▶ **PROBLEM REQUIREMENTS**
Search the listing for the string "seuraavaksi". Copy every line that has it.

▶ **MATERIAL FOR THIS TASK**
....................
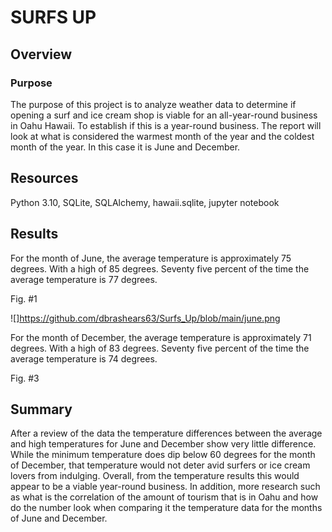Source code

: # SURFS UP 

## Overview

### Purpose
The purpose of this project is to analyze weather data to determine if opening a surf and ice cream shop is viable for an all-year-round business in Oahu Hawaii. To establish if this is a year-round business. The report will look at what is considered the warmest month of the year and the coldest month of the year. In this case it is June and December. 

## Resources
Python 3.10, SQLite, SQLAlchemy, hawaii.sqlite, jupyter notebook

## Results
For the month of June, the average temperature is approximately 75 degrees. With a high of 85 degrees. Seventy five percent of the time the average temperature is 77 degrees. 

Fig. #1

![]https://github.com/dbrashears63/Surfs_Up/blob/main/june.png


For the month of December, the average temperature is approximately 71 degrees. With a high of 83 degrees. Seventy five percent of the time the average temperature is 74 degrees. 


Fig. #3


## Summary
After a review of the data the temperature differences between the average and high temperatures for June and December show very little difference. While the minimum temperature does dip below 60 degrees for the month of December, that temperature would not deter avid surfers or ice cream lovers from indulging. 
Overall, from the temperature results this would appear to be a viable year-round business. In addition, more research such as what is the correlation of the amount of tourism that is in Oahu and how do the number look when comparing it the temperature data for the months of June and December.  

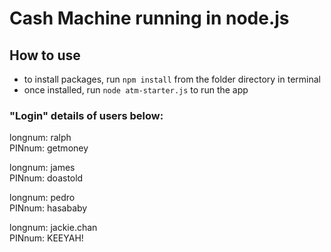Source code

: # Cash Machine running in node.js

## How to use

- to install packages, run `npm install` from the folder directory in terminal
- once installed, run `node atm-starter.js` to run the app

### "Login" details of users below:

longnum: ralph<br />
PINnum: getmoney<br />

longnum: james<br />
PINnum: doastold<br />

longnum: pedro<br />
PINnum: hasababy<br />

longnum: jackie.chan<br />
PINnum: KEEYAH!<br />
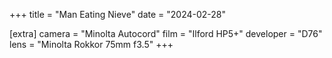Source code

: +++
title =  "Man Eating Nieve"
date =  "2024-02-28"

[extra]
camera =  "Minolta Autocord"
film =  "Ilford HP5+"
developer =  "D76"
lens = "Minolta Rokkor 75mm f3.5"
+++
....................
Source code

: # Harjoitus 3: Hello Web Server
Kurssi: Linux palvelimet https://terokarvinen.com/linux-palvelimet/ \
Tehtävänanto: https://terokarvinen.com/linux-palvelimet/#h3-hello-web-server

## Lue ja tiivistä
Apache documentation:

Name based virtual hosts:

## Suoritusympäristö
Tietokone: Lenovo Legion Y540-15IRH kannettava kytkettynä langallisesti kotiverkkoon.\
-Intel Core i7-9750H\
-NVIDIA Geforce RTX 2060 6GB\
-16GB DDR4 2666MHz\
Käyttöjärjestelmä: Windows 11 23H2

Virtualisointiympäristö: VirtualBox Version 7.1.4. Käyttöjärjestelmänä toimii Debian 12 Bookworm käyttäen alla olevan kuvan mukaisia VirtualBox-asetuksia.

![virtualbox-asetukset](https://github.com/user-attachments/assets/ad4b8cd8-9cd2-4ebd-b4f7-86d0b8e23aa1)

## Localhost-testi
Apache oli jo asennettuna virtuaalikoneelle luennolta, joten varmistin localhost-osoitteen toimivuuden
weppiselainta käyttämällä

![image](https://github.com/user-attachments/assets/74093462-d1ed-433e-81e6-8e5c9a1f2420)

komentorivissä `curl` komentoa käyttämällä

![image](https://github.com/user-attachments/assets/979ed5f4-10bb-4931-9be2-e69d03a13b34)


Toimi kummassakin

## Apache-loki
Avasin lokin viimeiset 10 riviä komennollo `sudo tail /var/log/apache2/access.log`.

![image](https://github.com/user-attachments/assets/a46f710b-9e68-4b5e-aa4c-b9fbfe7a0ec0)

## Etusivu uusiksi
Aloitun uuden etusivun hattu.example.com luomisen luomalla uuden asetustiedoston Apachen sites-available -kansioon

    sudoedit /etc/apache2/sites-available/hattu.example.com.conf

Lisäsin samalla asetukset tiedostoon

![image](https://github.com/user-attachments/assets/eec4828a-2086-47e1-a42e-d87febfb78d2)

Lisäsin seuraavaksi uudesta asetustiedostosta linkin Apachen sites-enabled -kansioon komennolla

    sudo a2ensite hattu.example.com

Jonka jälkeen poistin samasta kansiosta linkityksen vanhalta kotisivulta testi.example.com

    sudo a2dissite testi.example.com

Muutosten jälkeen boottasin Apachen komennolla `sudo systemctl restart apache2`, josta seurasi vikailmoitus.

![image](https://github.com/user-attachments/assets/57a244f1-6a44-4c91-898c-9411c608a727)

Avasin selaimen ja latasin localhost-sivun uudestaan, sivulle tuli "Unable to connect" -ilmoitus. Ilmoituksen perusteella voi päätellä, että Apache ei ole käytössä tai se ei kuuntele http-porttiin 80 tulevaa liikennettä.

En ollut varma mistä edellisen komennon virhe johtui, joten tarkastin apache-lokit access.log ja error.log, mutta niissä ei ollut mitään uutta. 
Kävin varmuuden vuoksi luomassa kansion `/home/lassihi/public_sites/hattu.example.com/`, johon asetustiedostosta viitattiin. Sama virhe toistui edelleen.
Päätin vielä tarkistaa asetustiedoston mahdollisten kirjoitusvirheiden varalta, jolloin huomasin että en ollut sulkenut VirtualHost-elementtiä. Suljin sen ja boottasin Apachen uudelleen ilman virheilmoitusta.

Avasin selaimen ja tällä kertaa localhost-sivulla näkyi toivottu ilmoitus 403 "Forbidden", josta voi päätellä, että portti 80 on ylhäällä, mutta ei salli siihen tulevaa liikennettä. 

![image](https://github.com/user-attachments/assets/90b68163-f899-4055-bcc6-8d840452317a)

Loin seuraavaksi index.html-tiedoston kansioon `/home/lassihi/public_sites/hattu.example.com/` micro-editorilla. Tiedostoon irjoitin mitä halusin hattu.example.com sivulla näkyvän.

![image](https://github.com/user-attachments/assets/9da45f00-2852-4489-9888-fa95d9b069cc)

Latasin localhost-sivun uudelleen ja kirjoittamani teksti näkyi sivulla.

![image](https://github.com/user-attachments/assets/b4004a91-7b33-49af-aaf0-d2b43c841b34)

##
....................
▶ **SOLUTION TO THIS TASK**
Lisäsin seuraavaksi uudesta asetustiedostosta linkin Apachen sites-enabled -kansioon komennolla
Loin seuraavaksi index.html-tiedoston kansioon `/home/lassihi/public_sites/hattu.example.com/` micro-editorilla. Tiedostoon irjoitin mitä halusin hattu.example.com sivulla näkyvän.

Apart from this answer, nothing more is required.